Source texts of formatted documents
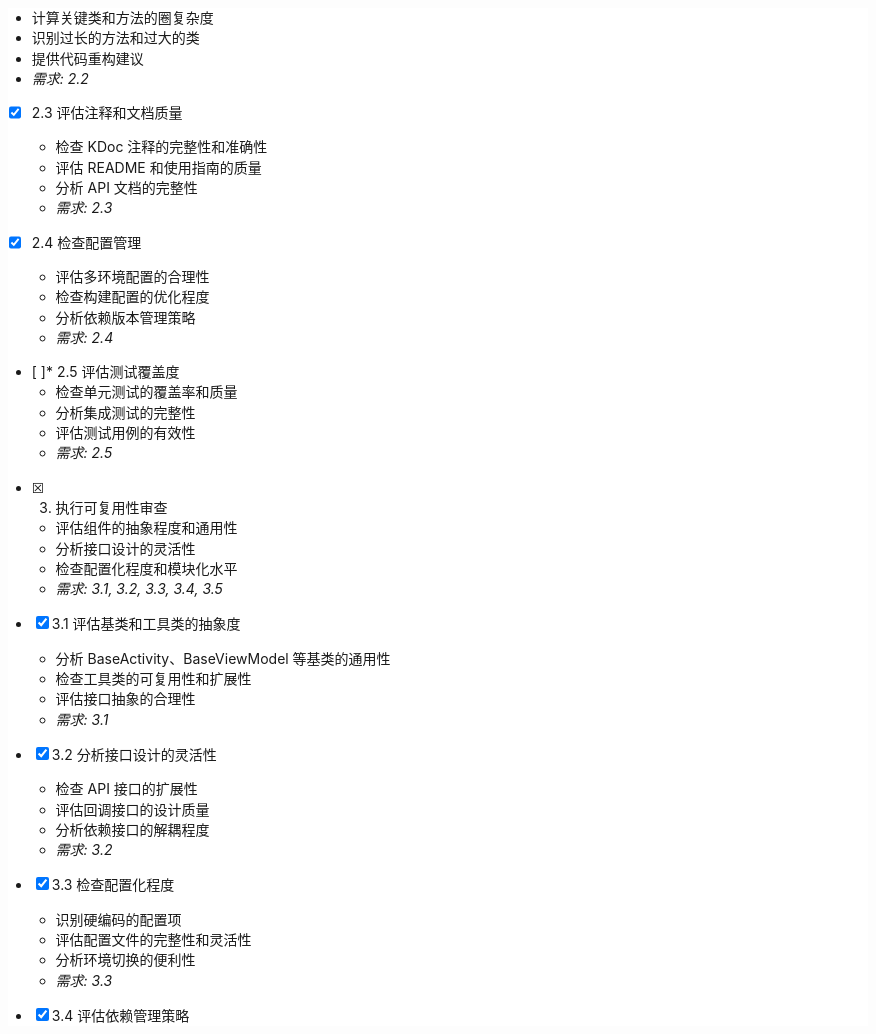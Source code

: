 
  - 计算关键类和方法的圈复杂度
  - 识别过长的方法和过大的类
  - 提供代码重构建议
  - _需求: 2.2_

- [x] 2.3 评估注释和文档质量


  - 检查 KDoc 注释的完整性和准确性
  - 评估 README 和使用指南的质量
  - 分析 API 文档的完整性
  - _需求: 2.3_

- [x] 2.4 检查配置管理


  - 评估多环境配置的合理性
  - 检查构建配置的优化程度
  - 分析依赖版本管理策略
  - _需求: 2.4_

- [ ]* 2.5 评估测试覆盖度
  - 检查单元测试的覆盖率和质量
  - 分析集成测试的完整性
  - 评估测试用例的有效性
  - _需求: 2.5_

- [x] 3. 执行可复用性审查


  - 评估组件的抽象程度和通用性
  - 分析接口设计的灵活性
  - 检查配置化程度和模块化水平
  - _需求: 3.1, 3.2, 3.3, 3.4, 3.5_

- [x] 3.1 评估基类和工具类的抽象度


  - 分析 BaseActivity、BaseViewModel 等基类的通用性
  - 检查工具类的可复用性和扩展性
  - 评估接口抽象的合理性
  - _需求: 3.1_

- [x] 3.2 分析接口设计的灵活性


  - 检查 API 接口的扩展性
  - 评估回调接口的设计质量
  - 分析依赖接口的解耦程度
  - _需求: 3.2_

- [x] 3.3 检查配置化程度


  - 识别硬编码的配置项
  - 评估配置文件的完整性和灵活性
  - 分析环境切换的便利性
  - _需求: 3.3_

- [x] 3.4 评估依赖管理策略
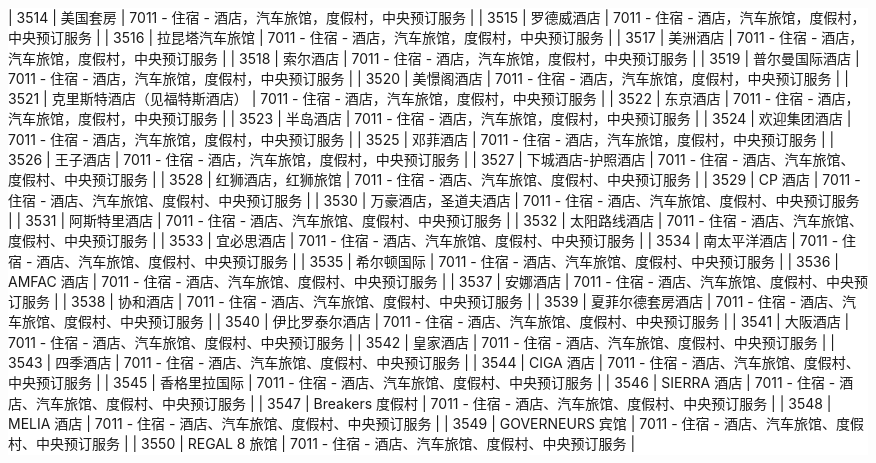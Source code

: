 | 3514 | 美国套房 | 7011 - 住宿 - 酒店，汽车旅馆，度假村，中央预订服务 |
| 3515 | 罗德威酒店 | 7011 - 住宿 - 酒店，汽车旅馆，度假村，中央预订服务 |
| 3516 | 拉昆塔汽车旅馆 | 7011 - 住宿 - 酒店，汽车旅馆，度假村，中央预订服务 |
| 3517 | 美洲酒店 | 7011 - 住宿 - 酒店，汽车旅馆，度假村，中央预订服务 |
| 3518 | 索尔酒店 | 7011 - 住宿 - 酒店，汽车旅馆，度假村，中央预订服务 |
| 3519 | 普尔曼国际酒店 | 7011 - 住宿 - 酒店，汽车旅馆，度假村，中央预订服务 |
| 3520 | 美憬阁酒店 | 7011 - 住宿 - 酒店，汽车旅馆，度假村，中央预订服务 |
| 3521 | 克里斯特酒店（见福特斯酒店） | 7011 - 住宿 - 酒店，汽车旅馆，度假村，中央预订服务 |
| 3522 | 东京酒店 | 7011 - 住宿 - 酒店，汽车旅馆，度假村，中央预订服务 |
| 3523 | 半岛酒店 | 7011 - 住宿 - 酒店，汽车旅馆，度假村，中央预订服务 |
| 3524 | 欢迎集团酒店 | 7011 - 住宿 - 酒店，汽车旅馆，度假村，中央预订服务 |
| 3525 | 邓菲酒店 | 7011 - 住宿 - 酒店，汽车旅馆，度假村，中央预订服务 |
| 3526 | 王子酒店 | 7011 - 住宿 - 酒店，汽车旅馆，度假村，中央预订服务 |
| 3527 | 下城酒店-护照酒店 | 7011 - 住宿 - 酒店、汽车旅馆、度假村、中央预订服务 |
| 3528 | 红狮酒店，红狮旅馆 | 7011 - 住宿 - 酒店、汽车旅馆、度假村、中央预订服务 |
| 3529 | CP 酒店 | 7011 - 住宿 - 酒店、汽车旅馆、度假村、中央预订服务 |
| 3530 | 万豪酒店，圣道夫酒店 | 7011 - 住宿 - 酒店、汽车旅馆、度假村、中央预订服务 |
| 3531 | 阿斯特里酒店 | 7011 - 住宿 - 酒店、汽车旅馆、度假村、中央预订服务 |
| 3532 | 太阳路线酒店 | 7011 - 住宿 - 酒店、汽车旅馆、度假村、中央预订服务 |
| 3533 | 宜必思酒店 | 7011 - 住宿 - 酒店、汽车旅馆、度假村、中央预订服务 |
| 3534 | 南太平洋酒店 | 7011 - 住宿 - 酒店、汽车旅馆、度假村、中央预订服务 |
| 3535 | 希尔顿国际 | 7011 - 住宿 - 酒店、汽车旅馆、度假村、中央预订服务 |
| 3536 | AMFAC 酒店 | 7011 - 住宿 - 酒店、汽车旅馆、度假村、中央预订服务 |
| 3537 | 安娜酒店 | 7011 - 住宿 - 酒店、汽车旅馆、度假村、中央预订服务 |
| 3538 | 协和酒店 | 7011 - 住宿 - 酒店、汽车旅馆、度假村、中央预订服务 |
| 3539 | 夏菲尔德套房酒店 | 7011 - 住宿 - 酒店、汽车旅馆、度假村、中央预订服务 |
| 3540 | 伊比罗泰尔酒店 | 7011 - 住宿 - 酒店、汽车旅馆、度假村、中央预订服务 |
| 3541 | 大阪酒店 | 7011 - 住宿 - 酒店、汽车旅馆、度假村、中央预订服务 |
| 3542 | 皇家酒店 | 7011 - 住宿 - 酒店、汽车旅馆、度假村、中央预订服务 |
| 3543 | 四季酒店 | 7011 - 住宿 - 酒店、汽车旅馆、度假村、中央预订服务 |
| 3544 | CIGA 酒店 | 7011 - 住宿 - 酒店、汽车旅馆、度假村、中央预订服务 |
| 3545 | 香格里拉国际 | 7011 - 住宿 - 酒店、汽车旅馆、度假村、中央预订服务 |
| 3546 | SIERRA 酒店 | 7011 - 住宿 - 酒店、汽车旅馆、度假村、中央预订服务 |
| 3547 | Breakers 度假村 | 7011 - 住宿 - 酒店、汽车旅馆、度假村、中央预订服务 |
| 3548 | MELIA 酒店 | 7011 - 住宿 - 酒店、汽车旅馆、度假村、中央预订服务 |
| 3549 | GOVERNEURS 宾馆 | 7011 - 住宿 - 酒店、汽车旅馆、度假村、中央预订服务 |
| 3550 | REGAL 8 旅馆 | 7011 - 住宿 - 酒店、汽车旅馆、度假村、中央预订服务 |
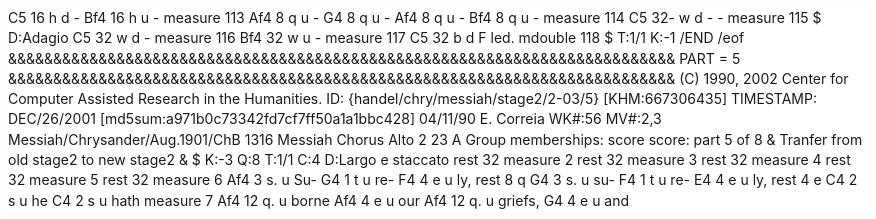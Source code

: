 C5    16        h     d                    -
Bf4   16        h     u                    -
measure 113
Af4    8        q     u                    -
G4     8        q     u                    -
Af4    8        q     u                    -
Bf4    8        q     u                    -
measure 114
C5    32-       w     d        -           -
measure 115
$ D:Adagio
C5    32        w     d                    -
measure 116
Bf4   32        w     u                    -
measure 117
C5    32        b     d         F          led.
mdouble 118
$ T:1/1   K:-1
/END
/eof
&&&&&&&&&&&&&&&&&&&&&&&&&&&&&&&&&&&&&&&&&&&&&&&&&&&&&&&&&&&&&&&&&&&&&&&&&&
PART = 5
&&&&&&&&&&&&&&&&&&&&&&&&&&&&&&&&&&&&&&&&&&&&&&&&&&&&&&&&&&&&&&&&&&&&&&&&&&
(C) 1990, 2002 Center for Computer Assisted Research in the Humanities.
ID: {handel/chry/messiah/stage2/2-03/5} [KHM:667306435]
TIMESTAMP: DEC/26/2001 [md5sum:a971b0c73342fd7cf7ff50a1a1bbc428]
04/11/90 E. Correia
WK#:56        MV#:2,3
Messiah/Chrysander/Aug.1901/ChB 1316
Messiah
Chorus
Alto
2 23 A
Group memberships: score
score: part 5 of 8
&
Tranfer from old stage2 to new stage2
&
$ K:-3   Q:8   T:1/1   C:4   D:Largo e staccato
rest  32
measure 2
rest  32
measure 3
rest  32
measure 4
rest  32
measure 5
rest  32
measure 6
Af4    3        s.    u                    Su-
G4     1        t     u                    re-
F4     4        e     u                    ly,
rest   8        q
G4     3        s.    u                    su-
F4     1        t     u                    re-
E4     4        e     u                    ly,
rest   4        e
C4     2        s     u                    he
C4     2        s     u                    hath
measure 7
Af4   12        q.    u                    borne
Af4    4        e     u                    our
Af4   12        q.    u                    griefs,
G4     4        e     u                    and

## Activity
From the line that has "- 计算关键类和方法的圈复杂度" through the line that has "- 分析集成测试的完整性", copy every line exactly as it appears above, and leave out all others.

## Response to the exercise
  - 计算关键类和方法的圈复杂度
  - 识别过长的方法和过大的类
  - 提供代码重构建议
  - _需求: 2.2_

- [x] 2.3 评估注释和文档质量


  - 检查 KDoc 注释的完整性和准确性
  - 评估 README 和使用指南的质量
  - 分析 API 文档的完整性
  - _需求: 2.3_

- [x] 2.4 检查配置管理


  - 评估多环境配置的合理性
  - 检查构建配置的优化程度
  - 分析依赖版本管理策略
  - _需求: 2.4_

- [ ]* 2.5 评估测试覆盖度
  - 检查单元测试的覆盖率和质量
  - 分析集成测试的完整性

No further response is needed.